- Work order:
Transcribe the data as written, minus images.

Segment Start: Material for the task

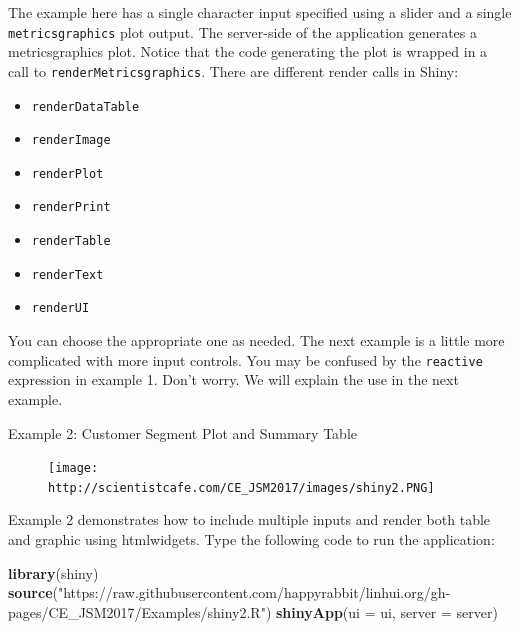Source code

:\documentclass[]{book}
\newenvironment{Shaded}{\begin{snugshade}}{\end{snugshade}}
\newcommand{\KeywordTok}[1]{\textcolor[rgb]{0.13,0.29,0.53}{\textbf{{#1}}}}
\newcommand{\DataTypeTok}[1]{\textcolor[rgb]{0.13,0.29,0.53}{{#1}}}
\newcommand{\StringTok}[1]{\textcolor[rgb]{0.31,0.60,0.02}{{#1}}}
\newcommand{\CommentTok}[1]{\textcolor[rgb]{0.56,0.35,0.01}{\textit{{#1}}}}
\newcommand{\NormalTok}[1]{{#1}}
\providecommand{\tightlist}{%
  \setlength{\itemsep}{0pt}\setlength{\parskip}{0pt}}
\theoremstyle{definition}
\theoremstyle{definition}
\theoremstyle{remark}
\begin{document}
\begin{Shaded}
\begin{Highlighting}[]
{{{\NormalTok{\}}

\CommentTok{# Run the application }
 \KeywordTok{shinyApp}\NormalTok{(}\DataTypeTok{ui =} \NormalTok{ui, }\DataTypeTok{server =} \NormalTok{server)}
\end{Highlighting}
\end{Shaded}

The example here has a single character input specified using a slider
and a single \texttt{metricsgraphics} plot output. The server-side of
the application generates a metricsgraphics plot. Notice that the code
generating the plot is wrapped in a call to
\texttt{renderMetricsgraphics}. There are different render calls in
Shiny:

\begin{itemize}
\tightlist
\item
  \texttt{renderDataTable}
\item
  \texttt{renderImage}
\item
  \texttt{renderPlot}
\item
  \texttt{renderPrint}
\item
  \texttt{renderTable}
\item
  \texttt{renderText}
\item
  \texttt{renderUI}
\end{itemize}

You can choose the appropriate one as needed. The next example is a
little more complicated with more input controls. You may be confused by
the \texttt{reactive} expression in example 1. Don't worry. We will
explain the use in the next example.

 Example 2: Customer Segment Plot and Summary Table

\begin{figure}[htbp]
\centering
\texttt{[image: http://scientistcafe.com/CE\_JSM2017/images/shiny2.PNG]}
\caption{}
\end{figure}

Example 2 demonstrates how to include multiple inputs and render both
table and graphic using htmlwidgets. Type the following code to run the
application:

\begin{Shaded}
\begin{Highlighting}[]
\KeywordTok{library}\NormalTok{(shiny)}
\KeywordTok{source}\NormalTok{(}\StringTok{"https://raw.githubusercontent.com/happyrabbit/linhui.org/gh-pages/CE_JSM2017/Examples/shiny2.R"}\NormalTok{)}
\KeywordTok{shinyApp}\NormalTok{(}\DataTypeTok{ui =} \NormalTok{ui, }\DataTypeTok{server =} \NormalTok{server)}
\end{Highlighting}
\end{Shaded}
\end{document}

Segment End: Material for the task

- Task solution:
Source code

:\documentclass[]{book}
\newenvironment{Shaded}{\begin{snugshade}}{\end{snugshade}}
\newcommand{\KeywordTok}[1]{\textcolor[rgb]{0.13,0.29,0.53}{\textbf{{#1}}}}
\newcommand{\DataTypeTok}[1]{\textcolor[rgb]{0.13,0.29,0.53}{{#1}}}
\newcommand{\StringTok}[1]{\textcolor[rgb]{0.31,0.60,0.02}{{#1}}}
\newcommand{\CommentTok}[1]{\textcolor[rgb]{0.56,0.35,0.01}{\textit{{#1}}}}
\newcommand{\NormalTok}[1]{{#1}}
\providecommand{\tightlist}{%
  \setlength{\itemsep}{0pt}\setlength{\parskip}{0pt}}
\theoremstyle{definition}
\theoremstyle{definition}
\theoremstyle{remark}
\begin{document}
\begin{Shaded}
\begin{Highlighting}[]
{{{\NormalTok{\}}

\CommentTok{# Run the application }
 \KeywordTok{shinyApp}\NormalTok{(}\DataTypeTok{ui =} \NormalTok{ui, }\DataTypeTok{server =} \NormalTok{server)}
\end{Highlighting}
\end{Shaded}

The example here has a single character input specified using a slider
and a single \texttt{metricsgraphics} plot output. The server-side of
the application generates a metricsgraphics plot. Notice that the code
generating the plot is wrapped in a call to
\texttt{renderMetricsgraphics}. There are different render calls in
Shiny:

\begin{itemize}
\tightlist
\item
  \texttt{renderDataTable}
\item
  \texttt{renderImage}
\item
  \texttt{renderPlot}
\item
  \texttt{renderPrint}
\item
  \texttt{renderTable}
\item
  \texttt{renderText}
\item
  \texttt{renderUI}
\end{itemize}

You can choose the appropriate one as needed. The next example is a
little more complicated with more input controls. You may be confused by
the \texttt{reactive} expression in example 1. Don't worry. We will
explain the use in the next example.

 Example 2: Customer Segment Plot and Summary Table

\begin{figure}[htbp]
\centering
\texttt{[image: http://scientistcafe.com/CE\_JSM2017/images/shiny2.PNG]}
\caption{}
\end{figure}

Example 2 demonstrates how to include multiple inputs and render both
table and graphic using htmlwidgets. Type the following code to run the
application:

\begin{Shaded}
\begin{Highlighting}[]
\KeywordTok{library}\NormalTok{(shiny)}
\KeywordTok{source}\NormalTok{(}\StringTok{"https://raw.githubusercontent.com/happyrabbit/linhui.org/gh-pages/CE_JSM2017/Examples/shiny2.R"}\NormalTok{)}
\KeywordTok{shinyApp}\NormalTok{(}\DataTypeTok{ui =} \NormalTok{ui, }\DataTypeTok{server =} \NormalTok{server)}
\end{Highlighting}
\end{Shaded}
\end{document}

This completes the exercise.